N°11 - Mars 2024 (Appel)

REVIREMENT - Rôles respectifs des parties et du conseiller de la mise en état en matière de péremption dans les procédures avec représentation obligatoire.

Civ., 2ème 7 mars 2024 pourvoi n°21-19.475 publié

Civ., 2ème 7 mars 2024 pourvoi n° 21-19.761 publié

Civ., 2ème 7 mars 2024 pourvoi n° 21-23.230 publié 

Civ., 2ème 7 mars 2024 pourvoi n° 21-20.719 publié

Par quatre arrêts rendus le 7 mars 2024, la deuxième chambre civile de la Cour de cassation a opéré un important revirement de jurisprudence en matière de péremption d’instance dans la procédure d’appel avec représentation obligatoire.

Jusqu’à présent, il était jugé que pour interrompre le délai de péremption, il incombait aux parties de faire des diligences ou de solliciter du conseiller de la mise en état la fixation de l’affaire, et ce même si les parties avaient rempli leurs obligations procédurales en application des articles 908 et 909 du code de procédure civile (2e Civ., 16 décembre 2016, pourvoi n° 15-27.917, Bull. 2016, II, n° 281).
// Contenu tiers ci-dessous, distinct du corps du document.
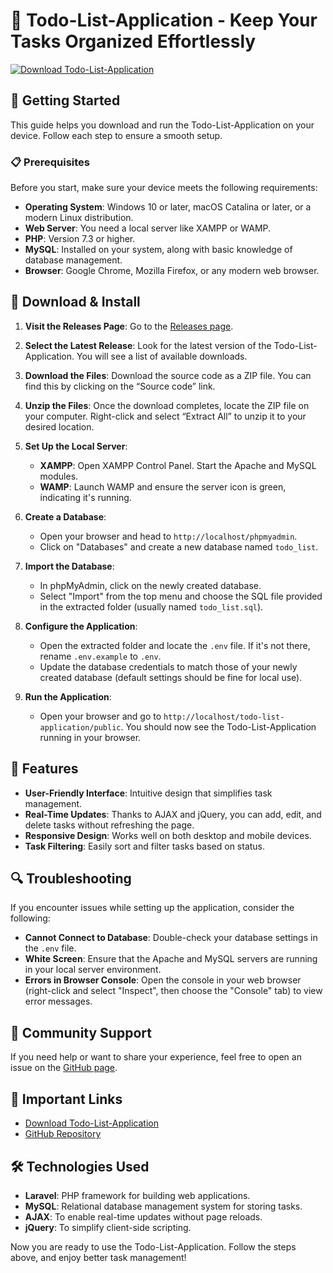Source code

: # 📝 Todo-List-Application - Keep Your Tasks Organized Effortlessly

[![Download Todo-List-Application](https://img.shields.io/badge/Download%20Now-Click%20Here-brightgreen)](https://github.com/raktas06/Todo-List-Application/releases)

## 🚀 Getting Started

This guide helps you download and run the Todo-List-Application on your device. Follow each step to ensure a smooth setup.

### 📋 Prerequisites

Before you start, make sure your device meets the following requirements:

- **Operating System**: Windows 10 or later, macOS Catalina or later, or a modern Linux distribution.
- **Web Server**: You need a local server like XAMPP or WAMP.
- **PHP**: Version 7.3 or higher.
- **MySQL**: Installed on your system, along with basic knowledge of database management.
- **Browser**: Google Chrome, Mozilla Firefox, or any modern web browser.

## 🔗 Download & Install

1. **Visit the Releases Page**: Go to the [Releases page](https://github.com/raktas06/Todo-List-Application/releases).

2. **Select the Latest Release**: Look for the latest version of the Todo-List-Application. You will see a list of available downloads.

3. **Download the Files**: Download the source code as a ZIP file. You can find this by clicking on the “Source code” link. 

4. **Unzip the Files**: Once the download completes, locate the ZIP file on your computer. Right-click and select “Extract All” to unzip it to your desired location.

5. **Set Up the Local Server**:
   - **XAMPP**: Open XAMPP Control Panel. Start the Apache and MySQL modules.
   - **WAMP**: Launch WAMP and ensure the server icon is green, indicating it's running.

6. **Create a Database**:
   - Open your browser and head to `http://localhost/phpmyadmin`.
   - Click on "Databases" and create a new database named `todo_list`.

7. **Import the Database**:
   - In phpMyAdmin, click on the newly created database.
   - Select "Import" from the top menu and choose the SQL file provided in the extracted folder (usually named `todo_list.sql`).

8. **Configure the Application**:
   - Open the extracted folder and locate the `.env` file. If it's not there, rename `.env.example` to `.env`.
   - Update the database credentials to match those of your newly created database (default settings should be fine for local use).

9. **Run the Application**:
   - Open your browser and go to `http://localhost/todo-list-application/public`. You should now see the Todo-List-Application running in your browser.

## 🎨 Features

- **User-Friendly Interface**: Intuitive design that simplifies task management.
- **Real-Time Updates**: Thanks to AJAX and jQuery, you can add, edit, and delete tasks without refreshing the page.
- **Responsive Design**: Works well on both desktop and mobile devices.
- **Task Filtering**: Easily sort and filter tasks based on status.

## 🔍 Troubleshooting

If you encounter issues while setting up the application, consider the following:

- **Cannot Connect to Database**: Double-check your database settings in the `.env` file.
- **White Screen**: Ensure that the Apache and MySQL servers are running in your local server environment.
- **Errors in Browser Console**: Open the console in your web browser (right-click and select "Inspect", then choose the "Console" tab) to view error messages.

## 💬 Community Support

If you need help or want to share your experience, feel free to open an issue on the [GitHub page](https://github.com/raktas06/Todo-List-Application/issues). 

## 🔗 Important Links

- [Download Todo-List-Application](https://github.com/raktas06/Todo-List-Application/releases)  
- [GitHub Repository](https://github.com/raktas06/Todo-List-Application)

## 🛠️ Technologies Used

- **Laravel**: PHP framework for building web applications.
- **MySQL**: Relational database management system for storing tasks.
- **AJAX**: To enable real-time updates without page reloads.
- **jQuery**: To simplify client-side scripting.

Now you are ready to use the Todo-List-Application. Follow the steps above, and enjoy better task management!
Une demande de fixation interrompait la péremption mais ne la suspendait pas (2e Civ., 1er février 2018, pourvoi n° 16-17.618, Bull. 2018, II, n° 20).

Ces affaires concernaient la procédure d’appel avec représentation obligatoire dans une configuration dans laquelle les textes applicables étaient ceux antérieurs à la réforme du décret n°2017-891 du 6 mai 2017.

Se fondant sur les évolutions de la procédure d’appel résultant de ce texte réglementaire, la Cour de cassation juge, dans l’arrêt commenté, qu’une fois que les parties ont accompli toutes les charges procédurales leur incombant, la péremption ne court plus à leur encontre, sauf si le conseiller de la mise en état fixe un calendrier ou leur enjoint d’accomplir une diligence particulière.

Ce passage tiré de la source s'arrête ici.